Garnier-Flammarion (p. 55).

XLVI. — Or nous savons qu’aucun bien n’agrée s’il n’est partagé. Mais les sages sont en bien petit nombre, si même il y en a : la Grèce, depuis tant de siècles, en compte sept en tout, et encore je parie gros qu’en examinant bien, on ne trouverait pas chez eux la moitié ou même le tiers d’un homme sage.

Parmi tant de bienfaits dont on loue Bacchus, le premier est de chasser les soucis, il est vrai pour bien peu de temps, car ils reviennent au galop, comme on dit, dès qu’on a cuvé sa piquette. Les avantages que je procure sont bien plus complets, bien plus définitifs.
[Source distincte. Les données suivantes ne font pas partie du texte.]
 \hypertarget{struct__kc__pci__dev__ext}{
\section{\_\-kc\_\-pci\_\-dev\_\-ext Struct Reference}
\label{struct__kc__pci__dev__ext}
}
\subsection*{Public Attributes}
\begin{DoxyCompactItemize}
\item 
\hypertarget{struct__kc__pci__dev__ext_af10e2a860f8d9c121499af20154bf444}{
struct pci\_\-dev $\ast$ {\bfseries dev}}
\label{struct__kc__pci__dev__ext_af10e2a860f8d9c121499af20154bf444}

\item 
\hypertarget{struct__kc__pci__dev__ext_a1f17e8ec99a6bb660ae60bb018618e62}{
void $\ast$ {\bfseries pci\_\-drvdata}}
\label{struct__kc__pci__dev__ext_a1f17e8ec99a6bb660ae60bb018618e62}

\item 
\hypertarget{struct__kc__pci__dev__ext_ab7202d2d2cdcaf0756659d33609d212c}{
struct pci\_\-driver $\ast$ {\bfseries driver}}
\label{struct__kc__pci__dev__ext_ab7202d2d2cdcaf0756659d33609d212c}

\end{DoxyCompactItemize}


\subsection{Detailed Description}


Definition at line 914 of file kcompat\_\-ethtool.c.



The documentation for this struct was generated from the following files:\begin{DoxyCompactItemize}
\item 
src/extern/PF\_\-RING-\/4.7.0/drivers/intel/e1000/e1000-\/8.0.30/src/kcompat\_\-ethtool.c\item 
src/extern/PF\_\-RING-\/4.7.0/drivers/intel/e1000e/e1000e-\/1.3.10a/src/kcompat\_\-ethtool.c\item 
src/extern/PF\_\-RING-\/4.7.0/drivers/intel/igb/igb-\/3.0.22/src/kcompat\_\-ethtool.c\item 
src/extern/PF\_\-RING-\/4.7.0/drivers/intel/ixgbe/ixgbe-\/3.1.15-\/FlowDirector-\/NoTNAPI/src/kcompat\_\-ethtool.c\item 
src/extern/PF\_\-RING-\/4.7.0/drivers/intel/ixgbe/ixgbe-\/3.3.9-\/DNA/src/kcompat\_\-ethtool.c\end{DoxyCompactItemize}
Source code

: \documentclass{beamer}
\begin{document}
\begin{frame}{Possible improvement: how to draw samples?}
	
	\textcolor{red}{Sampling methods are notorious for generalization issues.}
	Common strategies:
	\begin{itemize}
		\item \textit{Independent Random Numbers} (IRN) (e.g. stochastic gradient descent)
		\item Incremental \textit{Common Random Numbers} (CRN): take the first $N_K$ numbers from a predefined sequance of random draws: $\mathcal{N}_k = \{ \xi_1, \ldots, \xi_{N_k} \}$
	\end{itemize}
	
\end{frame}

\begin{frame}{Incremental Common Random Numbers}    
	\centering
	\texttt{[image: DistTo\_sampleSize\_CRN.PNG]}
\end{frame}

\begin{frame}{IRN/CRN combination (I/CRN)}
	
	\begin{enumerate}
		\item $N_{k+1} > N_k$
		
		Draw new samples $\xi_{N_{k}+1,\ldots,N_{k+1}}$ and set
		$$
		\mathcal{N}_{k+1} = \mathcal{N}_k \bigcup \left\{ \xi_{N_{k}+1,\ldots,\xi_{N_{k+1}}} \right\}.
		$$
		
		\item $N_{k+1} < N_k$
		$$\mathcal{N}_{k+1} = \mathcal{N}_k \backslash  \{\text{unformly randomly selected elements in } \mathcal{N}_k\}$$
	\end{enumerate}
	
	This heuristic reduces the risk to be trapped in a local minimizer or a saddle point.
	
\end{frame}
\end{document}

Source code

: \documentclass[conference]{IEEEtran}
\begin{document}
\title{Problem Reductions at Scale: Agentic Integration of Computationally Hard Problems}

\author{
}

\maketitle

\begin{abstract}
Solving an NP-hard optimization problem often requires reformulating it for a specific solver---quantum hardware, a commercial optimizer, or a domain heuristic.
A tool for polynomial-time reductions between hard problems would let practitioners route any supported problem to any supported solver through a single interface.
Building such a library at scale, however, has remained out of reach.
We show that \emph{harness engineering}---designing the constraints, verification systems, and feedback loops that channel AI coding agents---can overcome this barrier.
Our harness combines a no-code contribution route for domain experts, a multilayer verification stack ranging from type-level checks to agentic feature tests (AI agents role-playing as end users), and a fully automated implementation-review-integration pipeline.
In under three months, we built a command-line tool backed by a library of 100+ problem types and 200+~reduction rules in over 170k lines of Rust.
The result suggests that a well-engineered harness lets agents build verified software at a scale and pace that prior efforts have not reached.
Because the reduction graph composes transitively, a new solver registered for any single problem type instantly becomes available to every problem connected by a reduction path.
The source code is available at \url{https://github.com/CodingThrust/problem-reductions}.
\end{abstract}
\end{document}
En quelle ivresse perpétuelle je plonge l’âme ! Comme je la remplis de joies, de délices et de transports, sans lui demander le moindre effort ! Et je n’écarte personne de mes faveurs, tandis que les autres divinités choisissent leurs privilégiés. Tout pays ne produit point ce vin généreux et doux qui, pour chasser les soucis, se verse avec la riche espérance. » Peu d’êtres reçoivent la beauté, présent de Vénus, moins encore l’éloquence, don de Mercure, Hercule n’accorde pas la richesse à beaucoup de monde, ni Jupiter homérique le sceptre au premier venu. Mavors reste souvent neutre dans les combats. Nombreux sont ceux qui s’éloignent déçus du trépied d’Apollon. Le fils de Saturne lance fréquemment sa foudre, et Phébus quelquefois, de ses traits, envoie la peste. Neptune noie plus de monde qu’il n’en sauve. Véjoves, Plutons, Atés, Châtiments, Fièvres, n’en parlons pas ; ce ne sont pas des êtres divins, mais des bourreaux.

Il n’y a que moi, la Folie, pour partager indistinctement entre les hommes une bienfaisance toujours prête.